Integrate. Annotate. Federate.

By jwilbanks on July 31, 2009.

Following on to yesterday's post, where I wrote about the four functions that traditional publishers claim as their space (registration, certification, dissemination, preservation), I want to revisit an argument I made last week at the British Library.

In my slides, I argued that the web brings us at least three additional functions: integration, annotation, and federation. I wanted to get this argument out onto the web and get some feedback...

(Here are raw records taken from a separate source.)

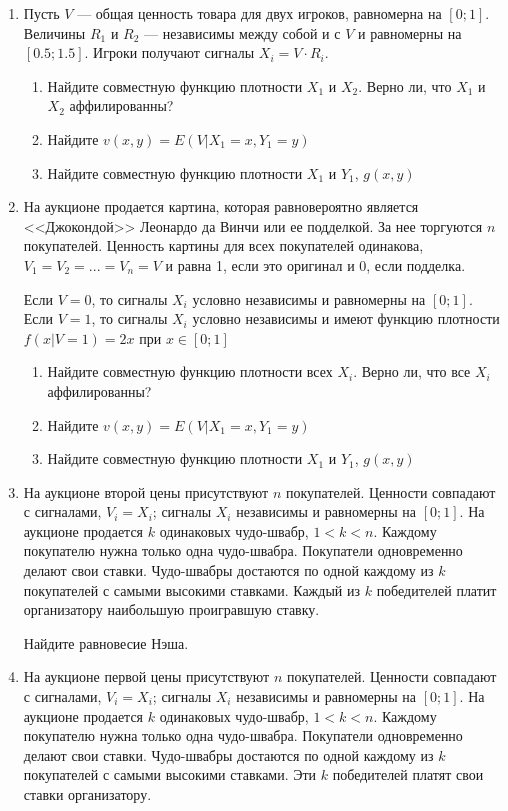 \documentclass[pdftex,12pt,a4paper]{article}
\begin{document}
\begin{enumerate}


\item Пусть $  V $ --- общая ценность товара для двух игроков, равномерна на $ [0;1] $. Величины $ R_{1} $ и $ R_{2} $ --- независимы между собой и с $ V $ и равномерны на $ [0.5;1.5] $. Игроки получают сигналы $ X_{i}=V\cdot R_{i} $. 
\begin{enumerate}
\item Найдите совместную функцию плотности $ X_{1} $ и $ X_{2} $. Верно ли, что $ X_{1} $ и $ X_{2} $ аффилированны?
\item Найдите $ v(x,y)=E(V|X_{1}=x,Y_{1}=y) $ 
\item Найдите совместную функцию плотности $ X_{1} $ и $ Y_{1} $, $ g(x,y) $
\end{enumerate}


\item На аукционе продается картина, которая равновероятно является <<Джокондой>> Леонардо да Винчи или ее подделкой. За нее торгуются $ n $ покупателей. Ценность картины для всех покупателей одинакова, $ V_{1}=V_{2}=...=V_{n}=V $ и равна 1, если это оригинал и 0, если подделка.

Если $ V=0 $, то сигналы $ X_{i} $ условно независимы и равномерны на $ [0;1] $. Если $ V=1 $, то сигналы $ X_{i} $ условно независимы и имеют функцию плотности $ f(x|V=1)=2x $ при  $x\in [0;1] $
\begin{enumerate}
\item Найдите совместную функцию плотности всех $ X_{i} $. Верно ли, что все $ X_{i} $ аффилированны?
\item Найдите $ v(x,y)=E(V|X_{1}=x,Y_{1}=y) $
\item Найдите совместную функцию плотности $ X_{1} $ и $ Y_{1} $, $ g(x,y) $
\end{enumerate}

\item На аукционе второй цены присутствуют $ n $ покупателей. Ценности совпадают с сигналами, $ V_{i}=X_{i} $; сигналы $ X_{i} $ независимы и равномерны на $ [0;1] $. На аукционе продается $k$ одинаковых чудо-швабр, $ 1<k<n $. Каждому покупателю нужна только одна чудо-швабра. Покупатели одновременно делают свои ставки. Чудо-швабры достаются по одной каждому из $ k $ покупателей с самыми высокими ставками. Каждый из $ k $ победителей платит организатору наибольшую проигравшую ставку.

Найдите равновесие Нэша.


\item На аукционе первой цены присутствуют $ n $ покупателей. Ценности совпадают с сигналами, $ V_{i}=X_{i} $; сигналы $ X_{i} $ независимы и равномерны на $ [0;1] $. На аукционе продается $k$ одинаковых чудо-швабр, $ 1<k<n $. Каждому покупателю нужна только одна чудо-швабра. Покупатели одновременно делают свои ставки. Чудо-швабры достаются по одной каждому из $ k $ покупателей с самыми высокими ставками. Эти $ k $ победителей платят свои ставки организатору.


\end{enumerate}
\end{document}
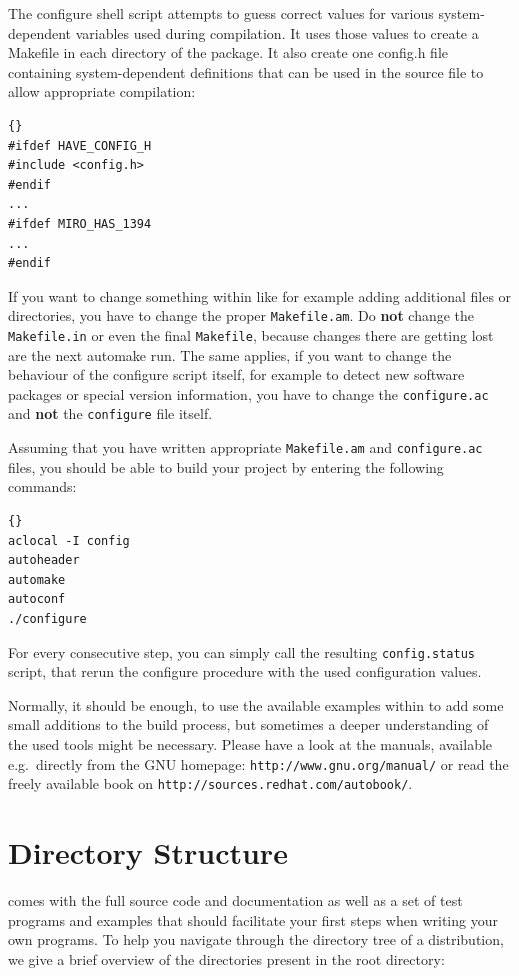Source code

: \documentclass[10pt]{book}
\begin{document}
The configure shell script attempts to guess correct values for
various system-dependent variables used during compilation. It uses
those values to create a Makefile in each directory of the package.
It also create one config.h file containing system-dependent
definitions that can be used in the source file to allow appropriate
compilation:

\begin{lstlisting}[frame=tb]{}
#ifdef HAVE_CONFIG_H
#include <config.h>
#endif
...
#ifdef MIRO_HAS_1394
...
#endif
\end{lstlisting}

If you want to change something within \miro like for example adding
additional files or directories, you have to change the proper
\texttt{Makefile.am}. Do \textbf{not} change the \texttt{Makefile.in}
or even the final \texttt{Makefile}, because changes there are getting
lost are the next automake run. The same applies, if you want to
change the behaviour of the configure script itself, for example to
detect new software packages or special version information, you have
to change the \texttt{configure.ac} and \textbf{not} the
\texttt{configure} file itself.

Assuming that you have written appropriate \texttt{Makefile.am} and
\texttt{configure.ac} files, you should be able to build your project
by entering the following commands:

\begin{lstlisting}[frame=tb]{}
aclocal -I config
autoheader
automake
autoconf
./configure
\end{lstlisting}

For every consecutive step, you can simply call the resulting
\texttt{config.status} script, that rerun the configure procedure with
the used configuration values.

Normally, it should be enough, to use the available examples within
\miro to add some small additions to the build process, but sometimes
a deeper understanding of the used tools might be necessary. Please
have a look at the manuals, available e.g.\ directly from the GNU
homepage: \texttt{http://www.gnu.org/manual/} or read the freely
available book on \texttt{http://sources.redhat.com/autobook/}.

\section{\miro Directory Structure}

\miro comes with the full source code and documentation as well as a
set of test programs and examples that should facilitate your first
steps when writing your own programs. To help you navigate through the
directory tree of a \miro distribution, we give a brief overview of
the directories present in the \miro root directory:
\end{document}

Let's start with integration. The article no longer sits on a piece of dead tree, inside a journal formatted by date and volume and page number. It exists as a digital entity, capable of dense integration into other digital entities. One way to think of this is to think of how the citation is truly weak tea compared to the hyperlink - an individual citation carries more weight than an individual hyperlink, but the hyperlink is so easy to create, and carries so much power in aggregate, that we get Google. Citations are the only way most articles are integrated with other articles, and that simply has to change.

Articles need to be integrated with lots of other digital information. Media is an obvious one, and the Elsevier-Cell "article of the future" seems to start here with an interview with the authors. To me this is absurd, and the height of how a "big company" thinks "the users" use the web. I don't want to hear an author interview with a reporter. I assume the author is going to say his or her work is sweets and sparkles and Nobel prizes. I'd rather see an embedded high-resolution video of all protocols necessary to replicate the experiment like the ones you get from JoVE (I'd like them to actually be open access too, but that's a different blog post).

If you want to make the article of the future, start with integration and work backwards. Don't start with the article and work forward, because you'll be trapped in document mentality instead of the network mentality.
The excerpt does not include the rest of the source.